## Problem
What lines in the records below contain the string "organization"? Copy every one.

Records from a dataset:

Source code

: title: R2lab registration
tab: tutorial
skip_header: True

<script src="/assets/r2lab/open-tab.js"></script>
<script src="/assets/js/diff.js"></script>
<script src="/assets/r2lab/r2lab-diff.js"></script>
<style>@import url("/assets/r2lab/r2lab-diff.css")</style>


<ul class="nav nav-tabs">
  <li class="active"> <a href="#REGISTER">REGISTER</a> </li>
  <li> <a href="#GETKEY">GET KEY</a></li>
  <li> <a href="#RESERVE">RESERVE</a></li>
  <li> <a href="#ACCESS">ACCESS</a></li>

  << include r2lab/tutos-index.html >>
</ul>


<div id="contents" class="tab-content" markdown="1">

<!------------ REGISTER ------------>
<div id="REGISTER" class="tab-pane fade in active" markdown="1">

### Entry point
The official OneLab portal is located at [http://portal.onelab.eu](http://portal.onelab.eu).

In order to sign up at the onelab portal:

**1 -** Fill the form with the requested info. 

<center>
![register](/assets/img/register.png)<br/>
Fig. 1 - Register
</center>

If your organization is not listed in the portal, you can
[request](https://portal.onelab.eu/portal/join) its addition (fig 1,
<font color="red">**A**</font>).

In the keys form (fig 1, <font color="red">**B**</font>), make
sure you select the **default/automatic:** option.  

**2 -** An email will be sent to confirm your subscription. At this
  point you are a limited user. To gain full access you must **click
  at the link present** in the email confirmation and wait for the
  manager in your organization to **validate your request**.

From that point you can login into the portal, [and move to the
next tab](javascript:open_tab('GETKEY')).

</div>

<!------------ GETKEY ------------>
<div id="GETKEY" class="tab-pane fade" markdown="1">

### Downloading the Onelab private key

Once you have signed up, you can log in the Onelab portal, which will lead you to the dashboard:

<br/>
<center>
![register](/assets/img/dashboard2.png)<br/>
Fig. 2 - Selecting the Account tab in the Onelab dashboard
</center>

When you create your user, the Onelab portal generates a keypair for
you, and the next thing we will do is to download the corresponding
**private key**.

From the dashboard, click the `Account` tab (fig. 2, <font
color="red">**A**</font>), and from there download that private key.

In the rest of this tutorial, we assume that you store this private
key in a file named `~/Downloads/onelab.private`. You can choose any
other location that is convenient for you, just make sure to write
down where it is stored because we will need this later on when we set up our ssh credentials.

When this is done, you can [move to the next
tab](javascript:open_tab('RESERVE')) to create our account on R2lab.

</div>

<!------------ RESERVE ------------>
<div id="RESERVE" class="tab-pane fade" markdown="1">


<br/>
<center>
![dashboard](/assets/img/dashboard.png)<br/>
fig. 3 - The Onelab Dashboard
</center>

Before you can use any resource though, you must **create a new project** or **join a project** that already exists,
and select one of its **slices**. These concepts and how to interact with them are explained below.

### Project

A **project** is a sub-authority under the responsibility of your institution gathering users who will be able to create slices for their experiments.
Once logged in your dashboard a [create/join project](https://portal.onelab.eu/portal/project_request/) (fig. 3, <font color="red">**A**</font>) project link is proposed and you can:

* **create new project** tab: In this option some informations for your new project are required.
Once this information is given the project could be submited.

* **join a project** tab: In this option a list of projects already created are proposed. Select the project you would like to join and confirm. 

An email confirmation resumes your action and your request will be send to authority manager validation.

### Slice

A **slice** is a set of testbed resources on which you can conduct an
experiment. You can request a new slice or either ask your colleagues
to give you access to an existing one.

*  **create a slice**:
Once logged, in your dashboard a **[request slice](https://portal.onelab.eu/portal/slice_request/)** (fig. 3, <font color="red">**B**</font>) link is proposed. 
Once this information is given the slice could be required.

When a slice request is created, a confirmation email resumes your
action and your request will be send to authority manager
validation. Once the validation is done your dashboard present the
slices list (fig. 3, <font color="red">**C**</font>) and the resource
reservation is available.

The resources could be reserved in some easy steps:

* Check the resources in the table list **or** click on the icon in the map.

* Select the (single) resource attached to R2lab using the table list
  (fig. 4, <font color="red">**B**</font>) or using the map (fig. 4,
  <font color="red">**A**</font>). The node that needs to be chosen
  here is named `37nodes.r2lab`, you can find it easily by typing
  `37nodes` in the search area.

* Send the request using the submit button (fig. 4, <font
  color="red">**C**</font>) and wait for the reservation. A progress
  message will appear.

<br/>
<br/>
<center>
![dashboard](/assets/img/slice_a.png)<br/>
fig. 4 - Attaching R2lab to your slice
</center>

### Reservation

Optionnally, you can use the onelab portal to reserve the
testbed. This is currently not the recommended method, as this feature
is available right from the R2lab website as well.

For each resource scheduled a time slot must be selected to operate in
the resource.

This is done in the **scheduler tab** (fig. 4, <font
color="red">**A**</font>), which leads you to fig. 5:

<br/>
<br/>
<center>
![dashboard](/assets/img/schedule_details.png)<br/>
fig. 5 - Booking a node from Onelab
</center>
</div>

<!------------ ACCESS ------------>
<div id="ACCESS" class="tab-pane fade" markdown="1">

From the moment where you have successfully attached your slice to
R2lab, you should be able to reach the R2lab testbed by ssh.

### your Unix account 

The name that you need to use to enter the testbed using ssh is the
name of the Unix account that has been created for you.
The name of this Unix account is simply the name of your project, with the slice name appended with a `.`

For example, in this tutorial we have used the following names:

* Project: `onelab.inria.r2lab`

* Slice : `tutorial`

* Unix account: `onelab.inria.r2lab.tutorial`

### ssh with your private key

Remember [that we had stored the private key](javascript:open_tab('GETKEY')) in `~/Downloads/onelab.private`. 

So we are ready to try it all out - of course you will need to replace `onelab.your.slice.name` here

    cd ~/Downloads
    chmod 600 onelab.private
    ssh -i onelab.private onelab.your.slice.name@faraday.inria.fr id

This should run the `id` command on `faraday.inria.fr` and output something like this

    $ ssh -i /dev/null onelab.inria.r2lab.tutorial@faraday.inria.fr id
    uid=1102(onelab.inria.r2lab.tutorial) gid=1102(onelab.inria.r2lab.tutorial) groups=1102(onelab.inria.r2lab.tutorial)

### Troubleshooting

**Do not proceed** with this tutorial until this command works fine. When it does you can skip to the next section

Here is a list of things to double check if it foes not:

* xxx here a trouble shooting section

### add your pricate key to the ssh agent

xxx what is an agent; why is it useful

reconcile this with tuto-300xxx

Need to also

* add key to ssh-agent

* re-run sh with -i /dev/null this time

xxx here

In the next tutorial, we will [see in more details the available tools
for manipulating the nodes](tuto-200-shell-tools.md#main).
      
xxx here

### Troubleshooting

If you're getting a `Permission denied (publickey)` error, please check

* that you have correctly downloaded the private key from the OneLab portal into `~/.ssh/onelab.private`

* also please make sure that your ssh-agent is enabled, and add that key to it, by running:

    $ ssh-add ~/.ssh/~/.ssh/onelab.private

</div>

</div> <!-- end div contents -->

...

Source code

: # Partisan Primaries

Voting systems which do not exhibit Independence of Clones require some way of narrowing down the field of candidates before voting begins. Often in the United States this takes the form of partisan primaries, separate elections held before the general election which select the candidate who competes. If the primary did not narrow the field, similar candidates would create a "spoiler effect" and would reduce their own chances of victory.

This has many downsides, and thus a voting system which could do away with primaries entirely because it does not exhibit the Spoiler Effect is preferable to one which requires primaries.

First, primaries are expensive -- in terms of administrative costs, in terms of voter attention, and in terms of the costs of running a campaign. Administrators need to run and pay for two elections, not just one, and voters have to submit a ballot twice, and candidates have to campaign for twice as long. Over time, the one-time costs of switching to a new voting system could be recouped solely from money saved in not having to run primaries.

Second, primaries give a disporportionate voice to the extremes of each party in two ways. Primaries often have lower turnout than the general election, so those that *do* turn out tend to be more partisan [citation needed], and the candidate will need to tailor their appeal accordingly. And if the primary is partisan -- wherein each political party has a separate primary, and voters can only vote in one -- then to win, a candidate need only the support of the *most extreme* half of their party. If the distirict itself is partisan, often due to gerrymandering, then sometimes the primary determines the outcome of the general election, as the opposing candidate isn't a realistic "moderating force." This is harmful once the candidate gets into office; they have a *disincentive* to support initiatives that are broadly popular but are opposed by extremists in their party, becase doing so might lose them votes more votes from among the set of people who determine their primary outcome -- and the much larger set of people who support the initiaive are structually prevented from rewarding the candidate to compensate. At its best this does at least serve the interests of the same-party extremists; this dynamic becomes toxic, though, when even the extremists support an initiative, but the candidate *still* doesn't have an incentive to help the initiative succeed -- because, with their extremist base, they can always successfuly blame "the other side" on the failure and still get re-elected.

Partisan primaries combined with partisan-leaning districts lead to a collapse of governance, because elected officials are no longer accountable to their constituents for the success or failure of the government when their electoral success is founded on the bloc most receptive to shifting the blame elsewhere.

==

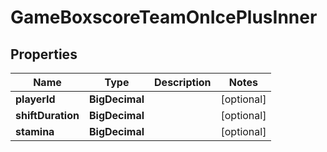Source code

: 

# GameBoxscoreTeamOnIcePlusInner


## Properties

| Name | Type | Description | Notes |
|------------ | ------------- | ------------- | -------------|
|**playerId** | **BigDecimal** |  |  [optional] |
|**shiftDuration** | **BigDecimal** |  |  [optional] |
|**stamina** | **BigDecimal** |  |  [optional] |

## Output below
If your organization is not listed in the portal, you can
  manager in your organization to **validate your request**.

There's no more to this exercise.